# **Interconnect Optimization with SoC Designer**

The SoC interconnect must be designed and optimized to support a heterogeneous mix of data paths which may inherently have widely varying performance characteristics. The fabric must reliably deliver the required throughput and hide latency for performance critical paths while simultaneously managing the flow of traffic for slower paths and ports requiring lower bandwidth. Thus the system bus as a whole must strike the appropriate between latency and throughput for the collection data paths. Optimizing around this balance is essential to minimizing power, performance, area (PPA) costs and avoiding an inefficient, over-designed SoC.

There are many other questions involved with optimization to allow for a balanced SoC: What is the best way to isolate and eliminate performance bottlenecks? How can load-balancing and quality of service (QoS) simultaneously be ensured? How will cache coherency impact the interconnect traffic – and system throughput?

## Architectural exploration Vs. Performance tuning: Chicken or Egg?

There is a circular dependency between the design phases related to interconnect optimization. Early optimization of the system architecture to provide robust performance across a wide range of I/O profiles through the bus can limit the ability to fine tune the critical performance paths of the final design. Conversely, the application traffic from the actual IP cores driving the bus as well as real-world variation in the behavior of the slave components handling bus traffic can compromise the intended architectural design of the interconnect.
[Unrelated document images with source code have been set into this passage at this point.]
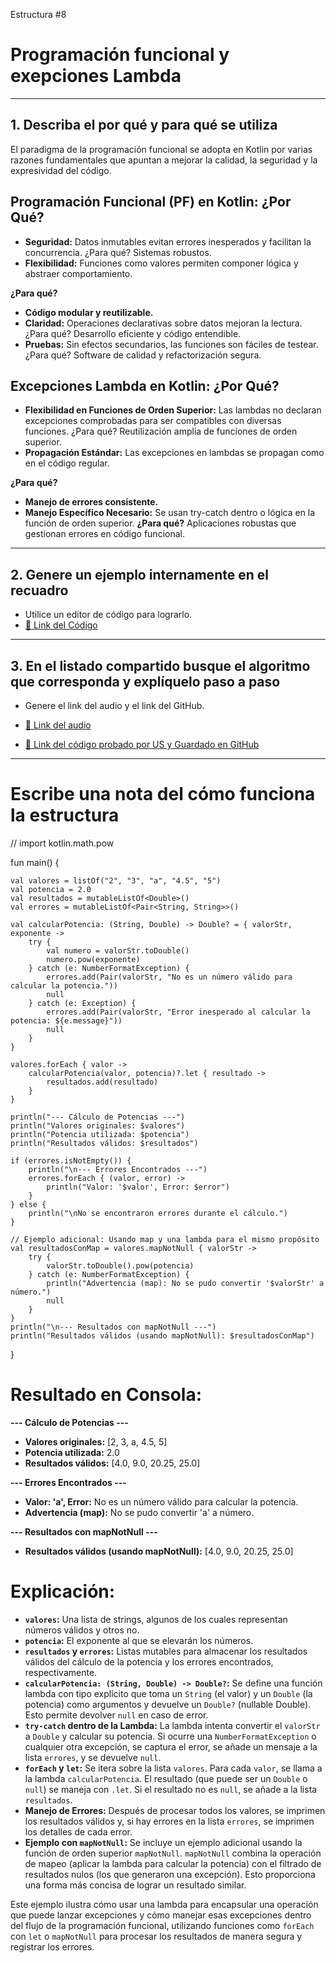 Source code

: Estructura #8

# Programación funcional y exepciones Lambda

---

## 1. Describa el por qué y para qué se utiliza

El paradigma de la programación funcional se adopta en Kotlin por varias razones fundamentales que apuntan a mejorar la calidad, la seguridad y la expresividad del código.

## **Programación Funcional (PF) en Kotlin: ¿Por Qué?**

- **Seguridad:** Datos inmutables evitan errores inesperados y facilitan la concurrencia. ¿Para qué? Sistemas robustos.
- **Flexibilidad:** Funciones como valores permiten componer lógica y abstraer comportamiento.
  
**¿Para qué?**
  
- **Código modular y reutilizable.**
- **Claridad:** Operaciones declarativas sobre datos mejoran la lectura. ¿Para qué? Desarrollo eficiente y código entendible.
- **Pruebas:** Sin efectos secundarios, las funciones son fáciles de testear. ¿Para qué? Software de calidad y refactorización segura.
  
## **Excepciones Lambda en Kotlin: ¿Por Qué?**

- **Flexibilidad en Funciones de Orden Superior:** Las lambdas no declaran excepciones comprobadas para ser compatibles con diversas funciones. ¿Para qué? Reutilización amplia de funciones de orden superior.
- **Propagación Estándar:** Las excepciones en lambdas se propagan como en el código regular.

**¿Para qué?**
- **Manejo de errores consistente.**
- **Manejo Específico Necesario:** Se usan try-catch dentro o lógica en la función de orden superior. **¿Para qué?** Aplicaciones robustas que gestionan errores en código funcional.

---

## 2. Genere un ejemplo internamente en el recuadro

- Utilice un editor de código para lograrlo.
- [🔗 Link del Código](https://pl.kotl.in/SpyRCw-6c) <!-- Aquí puedes reemplazar # por el enlace real de tu archivo en GitHub -->

---

## 3. En el listado compartido busque el algoritmo que corresponda y explíquelo paso a paso

- Genere el link del audio y el link del GitHub.
  
- [🔗 Link del audio](#)
- [🔗 Link del código probado por US y Guardado en GitHub](https://github.com/mejia-Xsbethx15162/FichasExpos/blob/c8ffe86759ba17bb1082e7b2f25b3a55f67a79b7/Programaci%C3%B3nFuncional/Programaci%C3%B3nExpLambdas.png)

---

# Escribe una nota del cómo funciona la estructura

// import kotlin.math.pow

fun main() {

    val valores = listOf("2", "3", "a", "4.5", "5")
    val potencia = 2.0
    val resultados = mutableListOf<Double>()
    val errores = mutableListOf<Pair<String, String>>()

    val calcularPotencia: (String, Double) -> Double? = { valorStr, exponente ->
        try {
            val numero = valorStr.toDouble()
            numero.pow(exponente)
        } catch (e: NumberFormatException) {
            errores.add(Pair(valorStr, "No es un número válido para calcular la potencia."))
            null
        } catch (e: Exception) {
            errores.add(Pair(valorStr, "Error inesperado al calcular la potencia: ${e.message}"))
            null
        }
    }

    valores.forEach { valor ->
        calcularPotencia(valor, potencia)?.let { resultado ->
            resultados.add(resultado)
        }
    }

    println("--- Cálculo de Potencias ---")
    println("Valores originales: $valores")
    println("Potencia utilizada: $potencia")
    println("Resultados válidos: $resultados")

    if (errores.isNotEmpty()) {
        println("\n--- Errores Encontrados ---")
        errores.forEach { (valor, error) ->
            println("Valor: '$valor', Error: $error")
        }
    } else {
        println("\nNo se encontraron errores durante el cálculo.")
    }

    // Ejemplo adicional: Usando map y una lambda para el mismo propósito
    val resultadosConMap = valores.mapNotNull { valorStr ->
        try {
            valorStr.toDouble().pow(potencia)
        } catch (e: NumberFormatException) {
            println("Advertencia (map): No se pudo convertir '$valorStr' a número.")
            null
        }
    }
    println("\n--- Resultados con mapNotNull ---")
    println("Resultados válidos (usando mapNotNull): $resultadosConMap")
}

# Resultado en Consola:

**--- Cálculo de Potencias ---**

- **Valores originales:** [2, 3, a, 4.5, 5]
- **Potencia utilizada:** 2.0
- **Resultados válidos:** [4.0, 9.0, 20.25, 25.0]

**--- Errores Encontrados ---**
- **Valor: 'a', Error:** No es un número válido para calcular la potencia.
- **Advertencia (map):** No se pudo convertir 'a' a número.

**--- Resultados con mapNotNull ---**
- **Resultados válidos (usando mapNotNull):** [4.0, 9.0, 20.25, 25.0]


# Explicación:

- **`valores`:** Una lista de strings, algunos de los cuales representan números válidos y otros no.
- **`potencia`:** El exponente al que se elevarán los números.
- **`resultados` y `errores`:** Listas mutables para almacenar los resultados válidos del cálculo de la potencia y los errores encontrados, respectivamente.
- **`calcularPotencia: (String, Double) -> Double?`:** Se define una función lambda con tipo explícito que toma un `String` (el valor) y un `Double` (la potencia) como argumentos y devuelve un `Double?` (nullable Double). 
     Esto permite devolver `null` en caso de error.
- **`try-catch` dentro de la Lambda:** La lambda intenta convertir el `valorStr` a `Double` y calcular su potencia. Si ocurre una `NumberFormatException` o cualquier otra excepción, se captura el error, se añade un 
     mensaje a la lista `errores`, y se devuelve `null`.
- **`forEach` y `let`:** Se itera sobre la lista `valores`. Para cada `valor`, se llama a la lambda `calcularPotencia`. El resultado (que puede ser un `Double` o `null`) se maneja con `.let`. Si el resultado no es `null`, 
     se añade a la lista `resultados`.
- **Manejo de Errores:** Después de procesar todos los valores, se imprimen los resultados válidos y, si hay errores en la lista `errores`, se imprimen los detalles de cada error.
- **Ejemplo con `mapNotNull`:** Se incluye un ejemplo adicional usando la función de orden superior `mapNotNull`. `mapNotNull` combina la operación de mapeo (aplicar la lambda para calcular la potencia) con el filtrado de 
    resultados nulos (los que generaron una excepción). Esto proporciona una forma más concisa de lograr un resultado similar.

Este ejemplo ilustra cómo usar una lambda para encapsular una operación que puede lanzar excepciones y cómo manejar esas excepciones dentro del flujo de la programación funcional, utilizando funciones
como `forEach` con `let` o `mapNotNull` para procesar los resultados de manera segura y registrar los errores.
Usually the CPU core(s) and possibly the GPU are selected prior to interconnect but other IP blocks including the main memory, DMAs, general purpose peripherals are yet to be selected. Thus, the interconnect is to be designed and optimized with an incomplete understanding of the actual workloads that it will need arbitrate and load balance, as well as uncertainty of the latency and throughput constraints that the actual slave devices will impose.

Unfortunately, key design decisions for interconnect optimization require an understanding of the final system. Consider the performance sensitive path between the CPU and main memory. The system bus must harmonize with the main memory controller configuration and programming such that the memory bandwidth is maximized while the latency through the bus is minimized. Other less performance sensitive paths may be slower or may require less bandwidth. This design tradeoff is fundamental and must be accurately profiled, characterized, and displayed for the SoC architect.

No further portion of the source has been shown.